- _THE TASK_
Which lines in the data contain the word "companies"? Please copy each of them.

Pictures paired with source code
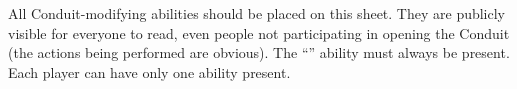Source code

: \documentclass[green]{elementals}
\begin{document}
\name{\gConduitModifier{}}

All Conduit-modifying abilities should be placed on this sheet. They are publicly visible for everyone to read, even people not participating in opening the Conduit (the actions being performed are obvious). The ``\aWorkConduit{}'' ability must always be present. Each player can have only one ability present.
\end{document}
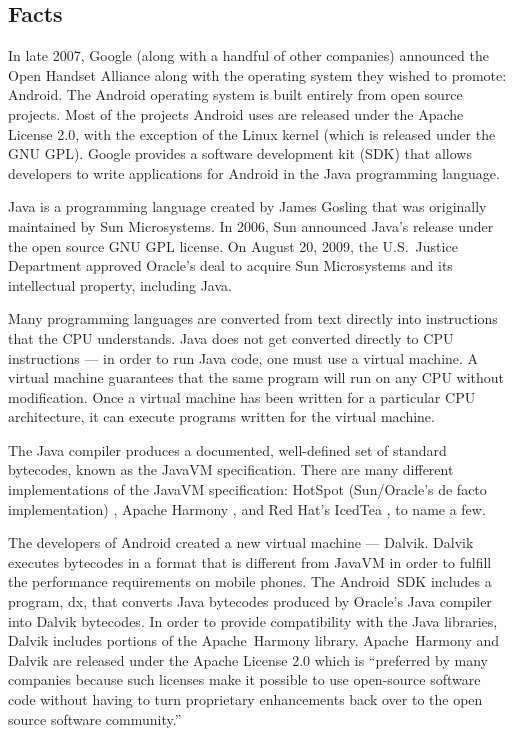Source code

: \documentclass[11pt]{article}
\begin{document}
\begin{multicols}{2}
\setcounter{page}{1}

\section{Facts} %
\label{sec:facts}

In late 2007, Google (along with a handful of other companies) announced the
Open Handset Alliance \cite{open-handset-alliance-ann} along with the operating
system they wished to promote: Android.  The Android operating system is built
entirely from open source projects.  Most of the projects Android uses are
released under the Apache License 2.0, with the exception of the Linux kernel
(which is released under the GNU GPL).  Google provides a software development
kit (SDK) that allows developers to write applications for Android in the Java
programming language.

Java is a programming language created by James Gosling that was originally
maintained by Sun Microsystems.  In 2006, Sun announced Java's release under the
open source GNU GPL license. \cite{sun-open-sources-java} On August 20, 2009,
the U.S.~Justice Department approved Oracle's deal to acquire Sun Microsystems
and its intellectual property, including Java. \cite{oracle-buys-sun}

Many programming languages are converted from text directly into instructions
that the CPU understands.  Java does not get converted directly to CPU
instructions --- in order to run Java code, one must use a virtual machine.  A
virtual machine guarantees that the same program will run on any CPU without
modification.  Once a virtual machine has been written for a particular CPU
architecture, it can execute programs written for the virtual machine.

The Java compiler produces a documented, well-defined set of standard bytecodes,
known as the JavaVM specification. \cite[Chapter 4]{javavm-bytecode}  There are
many different implementations of the JavaVM specification: HotSpot
(Sun/Oracle's de facto implementation) \cite{hotspot}, Apache Harmony
\cite{apache-harmony}, and Red Hat's IcedTea \cite{icedtea}, to name a few.

The developers of Android created a new virtual machine --- Dalvik.  Dalvik
executes bytecodes in a format that is different from JavaVM in order to fulfill
the performance requirements on mobile phones.  \cite{dalvik-bytecode}
\cite{dalvik-vm-arch} The Android~SDK includes a program, dx, that converts
Java bytecodes produced by Oracle's Java compiler into Dalvik bytecodes.
\cite{android-sdk-building} In order to provide compatibility with the Java
libraries, Dalvik includes portions of the Apache~Harmony library.
\cite{apache-harmony} \cite{dalvik-readme}  Apache~Harmony and Dalvik are
released under the Apache License 2.0 \cite{apache-license} which is ``preferred
by many companies because such licenses make it possible to use open-source
software code without having to turn proprietary enhancements back over to the
open source software community.'' \cite{why-apache2-license}


\end{multicols}
\end{document}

- _ANSWER FOR THIS EXERCISE_
In late 2007, Google (along with a handful of other companies) announced the
by many companies because such licenses make it possible to use open-source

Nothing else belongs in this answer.